PROBLEM TO WORK ON: Look through the lines below and extract each one that contains "compare".

Saved entries:
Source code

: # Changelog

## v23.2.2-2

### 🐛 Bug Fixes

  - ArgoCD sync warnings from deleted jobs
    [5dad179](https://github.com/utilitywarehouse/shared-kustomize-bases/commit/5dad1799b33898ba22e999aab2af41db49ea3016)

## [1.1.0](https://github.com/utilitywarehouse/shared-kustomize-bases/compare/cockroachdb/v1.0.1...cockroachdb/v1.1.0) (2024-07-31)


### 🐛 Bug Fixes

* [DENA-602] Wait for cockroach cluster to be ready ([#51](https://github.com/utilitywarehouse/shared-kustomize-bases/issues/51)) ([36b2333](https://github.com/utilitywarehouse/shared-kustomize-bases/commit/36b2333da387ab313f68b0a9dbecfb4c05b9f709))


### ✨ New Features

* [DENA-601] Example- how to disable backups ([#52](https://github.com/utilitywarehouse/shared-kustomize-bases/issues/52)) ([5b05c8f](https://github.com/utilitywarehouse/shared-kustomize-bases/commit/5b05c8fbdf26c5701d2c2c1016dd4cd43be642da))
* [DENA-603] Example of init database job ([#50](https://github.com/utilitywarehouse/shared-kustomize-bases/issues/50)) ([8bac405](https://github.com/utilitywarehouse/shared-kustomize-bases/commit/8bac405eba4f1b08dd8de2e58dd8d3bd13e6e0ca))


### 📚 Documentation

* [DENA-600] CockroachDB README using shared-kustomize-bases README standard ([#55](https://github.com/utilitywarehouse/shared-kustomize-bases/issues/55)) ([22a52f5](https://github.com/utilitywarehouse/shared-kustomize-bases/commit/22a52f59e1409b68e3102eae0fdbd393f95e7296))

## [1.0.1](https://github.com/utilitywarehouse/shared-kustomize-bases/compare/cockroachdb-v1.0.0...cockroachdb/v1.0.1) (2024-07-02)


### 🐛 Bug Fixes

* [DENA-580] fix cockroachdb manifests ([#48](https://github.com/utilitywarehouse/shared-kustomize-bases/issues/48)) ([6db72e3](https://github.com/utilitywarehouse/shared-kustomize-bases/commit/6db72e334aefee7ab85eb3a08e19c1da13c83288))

RESPONSE FOR THIS EXERCISE:
## [1.1.0](https://github.com/utilitywarehouse/shared-kustomize-bases/compare/cockroachdb/v1.0.1...cockroachdb/v1.1.0) (2024-07-31)
## [1.0.1](https://github.com/utilitywarehouse/shared-kustomize-bases/compare/cockroachdb-v1.0.0...cockroachdb/v1.0.1) (2024-07-02)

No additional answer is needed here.